The state funeral of the late President Mills, which has seen an unprecedented outpouring of public sympathy, would culminate in a burial ceremony steeped in distinctive military traditions, the sources said.
After the religious ceremonies and the performance of the final funeral rites by the family of the late leader at the Independence Square, the Military would take over the casket containing the body of the late Commander-in-Chief to his final resting place at the Geese Park on the Castle Drive.
Before the body of late President Mills is interred, the casket containing his remains would be placed on a gun carriage by eight pallbearers of Brigadier-General rank and taken on a state drive on a selected route lined with personnel of other security services. The cortege would be escorted by a Ghana Air Force helicopter.
When the cortege finally gets back to the Independence Square after the state drive, military personnel in full ceremonial garbs, will line both sides of the Castle Drive, with reversed arms to give the departed leader his last honours.
At the Geese Park, the pallbearers will lower the casket from the gun carriage and place it on the grave, where military buglers will sound the Last Post amidst the booms of a 21-gun salute by a detachment of personnel of the 66 Artillery Regiment of the GAF.
Simultaneously, there would be a fly-past by three Ghana Air Force jets ejecting long plumes of smoke in the national colours of red, gold and green, with Ghana Navy ships also performing ceremonial manoeuvres on the shoreline behind the Independence Square.

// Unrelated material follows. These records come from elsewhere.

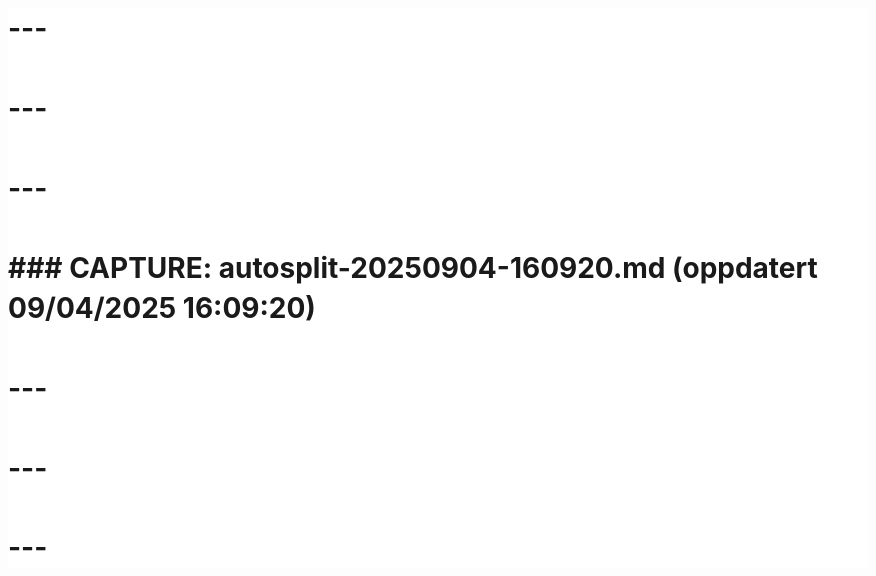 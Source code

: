 # ---

#

#

# ---

#

#

#

# ---

#

#

#

#

#

# \### CAPTURE: autosplit-20250904-160920.md (oppdatert 09/04/2025 16:09:20)

# ---

#

#

# ---

#

#

#

# ---

#

#

#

After final prayers, the body of the late President would be lowered into the grave to start his journey into the world beyond.
President Mills died suddenly on July 24 at the 37 Military Hospital.
He has been lying in state at the Banquet Hall of the State House since Wednesday morning when it was moved from the 37 Military Hospital and sent through his private residence at the Regimanuel Gray Estate on the Spintex Road and the Castle, where he worked from January 7, 2009 until his sudden death on July 24.
The political transition was completed on Monday when Mr Kwesi Bekoe Amissah-Arthur, the vice-president nominated by President John Dramani Mahama, was vetted and approved by parliament and sworn in by the Chief Justice, Mrs Justice Georgina Wood.
At least 15 foreign heads of state and many foreign dignitaries have started arriving for the burial.